EXERCISE REQUIREMENTS:
Could you retype every line below exactly, omitting the images?

[[ DATA FOR THIS TASK, beginning ]]

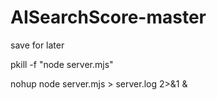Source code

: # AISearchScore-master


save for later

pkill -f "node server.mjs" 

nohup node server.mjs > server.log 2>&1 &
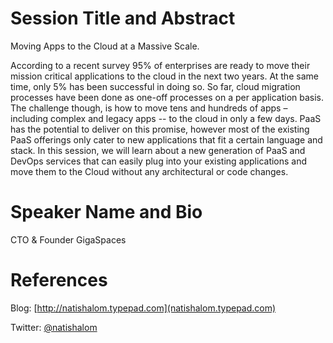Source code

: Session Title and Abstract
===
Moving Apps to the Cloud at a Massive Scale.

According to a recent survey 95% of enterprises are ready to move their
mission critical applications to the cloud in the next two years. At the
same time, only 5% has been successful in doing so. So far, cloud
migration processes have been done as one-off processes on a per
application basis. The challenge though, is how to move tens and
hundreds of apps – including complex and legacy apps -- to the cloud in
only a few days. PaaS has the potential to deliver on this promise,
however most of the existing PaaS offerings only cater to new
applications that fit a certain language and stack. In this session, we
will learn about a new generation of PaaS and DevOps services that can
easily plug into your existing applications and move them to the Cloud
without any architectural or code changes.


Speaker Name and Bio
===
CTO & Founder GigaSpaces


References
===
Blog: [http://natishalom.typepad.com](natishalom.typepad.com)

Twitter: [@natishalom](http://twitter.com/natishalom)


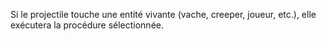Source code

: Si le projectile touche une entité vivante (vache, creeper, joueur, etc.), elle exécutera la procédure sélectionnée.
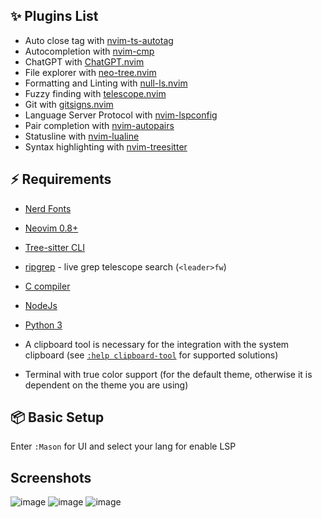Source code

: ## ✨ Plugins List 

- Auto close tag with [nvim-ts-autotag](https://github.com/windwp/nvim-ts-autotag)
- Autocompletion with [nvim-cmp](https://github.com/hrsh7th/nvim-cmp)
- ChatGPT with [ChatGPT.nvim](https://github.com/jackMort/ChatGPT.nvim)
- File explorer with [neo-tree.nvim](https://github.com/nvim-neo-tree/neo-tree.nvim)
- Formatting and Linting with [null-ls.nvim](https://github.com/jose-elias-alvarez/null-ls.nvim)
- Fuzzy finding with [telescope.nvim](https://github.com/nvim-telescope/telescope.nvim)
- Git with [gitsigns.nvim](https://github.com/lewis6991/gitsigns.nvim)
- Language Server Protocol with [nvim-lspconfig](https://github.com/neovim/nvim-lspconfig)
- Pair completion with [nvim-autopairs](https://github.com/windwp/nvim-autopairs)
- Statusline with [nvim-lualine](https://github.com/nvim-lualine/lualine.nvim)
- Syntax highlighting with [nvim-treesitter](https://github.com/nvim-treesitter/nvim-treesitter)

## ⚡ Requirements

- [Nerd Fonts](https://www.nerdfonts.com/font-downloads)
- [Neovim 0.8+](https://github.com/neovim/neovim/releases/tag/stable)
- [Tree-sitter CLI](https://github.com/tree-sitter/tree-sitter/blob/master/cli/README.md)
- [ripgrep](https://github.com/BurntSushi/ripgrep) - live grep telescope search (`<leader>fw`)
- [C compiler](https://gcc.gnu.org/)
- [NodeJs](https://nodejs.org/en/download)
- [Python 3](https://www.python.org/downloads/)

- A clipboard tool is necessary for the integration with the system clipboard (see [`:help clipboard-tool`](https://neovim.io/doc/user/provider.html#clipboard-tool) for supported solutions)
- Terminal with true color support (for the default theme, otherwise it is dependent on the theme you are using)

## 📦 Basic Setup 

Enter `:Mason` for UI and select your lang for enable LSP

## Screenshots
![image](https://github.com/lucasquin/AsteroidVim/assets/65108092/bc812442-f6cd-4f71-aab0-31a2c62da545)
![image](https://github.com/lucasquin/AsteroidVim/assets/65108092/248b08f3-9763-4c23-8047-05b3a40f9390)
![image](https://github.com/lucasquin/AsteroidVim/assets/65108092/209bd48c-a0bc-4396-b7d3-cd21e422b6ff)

[[ DATA FOR THIS TASK, end ]]

ANSWER FOR THE TASK:
Source code

: # AISearchScore-master


save for later

pkill -f "node server.mjs" 

nohup node server.mjs > server.log 2>&1 &
Source code

: Session Title and Abstract
===
Moving Apps to the Cloud at a Massive Scale.

According to a recent survey 95% of enterprises are ready to move their
mission critical applications to the cloud in the next two years. At the
same time, only 5% has been successful in doing so. So far, cloud
migration processes have been done as one-off processes on a per
application basis. The challenge though, is how to move tens and
hundreds of apps – including complex and legacy apps -- to the cloud in
only a few days. PaaS has the potential to deliver on this promise,
however most of the existing PaaS offerings only cater to new
applications that fit a certain language and stack. In this session, we
will learn about a new generation of PaaS and DevOps services that can
easily plug into your existing applications and move them to the Cloud
without any architectural or code changes.


Speaker Name and Bio
===
CTO & Founder GigaSpaces


References
===
Blog: [http://natishalom.typepad.com](natishalom.typepad.com)

Twitter: [@natishalom](http://twitter.com/natishalom)


Source code

: Si le projectile touche une entité vivante (vache, creeper, joueur, etc.), elle exécutera la procédure sélectionnée.
Source code

: ## ✨ Plugins List 

- Auto close tag with [nvim-ts-autotag](https://github.com/windwp/nvim-ts-autotag)
- Autocompletion with [nvim-cmp](https://github.com/hrsh7th/nvim-cmp)
- ChatGPT with [ChatGPT.nvim](https://github.com/jackMort/ChatGPT.nvim)
- File explorer with [neo-tree.nvim](https://github.com/nvim-neo-tree/neo-tree.nvim)
- Formatting and Linting with [null-ls.nvim](https://github.com/jose-elias-alvarez/null-ls.nvim)
- Fuzzy finding with [telescope.nvim](https://github.com/nvim-telescope/telescope.nvim)
- Git with [gitsigns.nvim](https://github.com/lewis6991/gitsigns.nvim)
- Language Server Protocol with [nvim-lspconfig](https://github.com/neovim/nvim-lspconfig)
- Pair completion with [nvim-autopairs](https://github.com/windwp/nvim-autopairs)
- Statusline with [nvim-lualine](https://github.com/nvim-lualine/lualine.nvim)
- Syntax highlighting with [nvim-treesitter](https://github.com/nvim-treesitter/nvim-treesitter)

## ⚡ Requirements

- [Nerd Fonts](https://www.nerdfonts.com/font-downloads)
- [Neovim 0.8+](https://github.com/neovim/neovim/releases/tag/stable)
- [Tree-sitter CLI](https://github.com/tree-sitter/tree-sitter/blob/master/cli/README.md)
- [ripgrep](https://github.com/BurntSushi/ripgrep) - live grep telescope search (`<leader>fw`)
- [C compiler](https://gcc.gnu.org/)
- [NodeJs](https://nodejs.org/en/download)
- [Python 3](https://www.python.org/downloads/)

- A clipboard tool is necessary for the integration with the system clipboard (see [`:help clipboard-tool`](https://neovim.io/doc/user/provider.html#clipboard-tool) for supported solutions)
- Terminal with true color support (for the default theme, otherwise it is dependent on the theme you are using)

## 📦 Basic Setup 

Enter `:Mason` for UI and select your lang for enable LSP

## Screenshots
![image](https://github.com/lucasquin/AsteroidVim/assets/65108092/bc812442-f6cd-4f71-aab0-31a2c62da545)
![image](https://github.com/lucasquin/AsteroidVim/assets/65108092/248b08f3-9763-4c23-8047-05b3a40f9390)
![image](https://github.com/lucasquin/AsteroidVim/assets/65108092/209bd48c-a0bc-4396-b7d3-cd21e422b6ff)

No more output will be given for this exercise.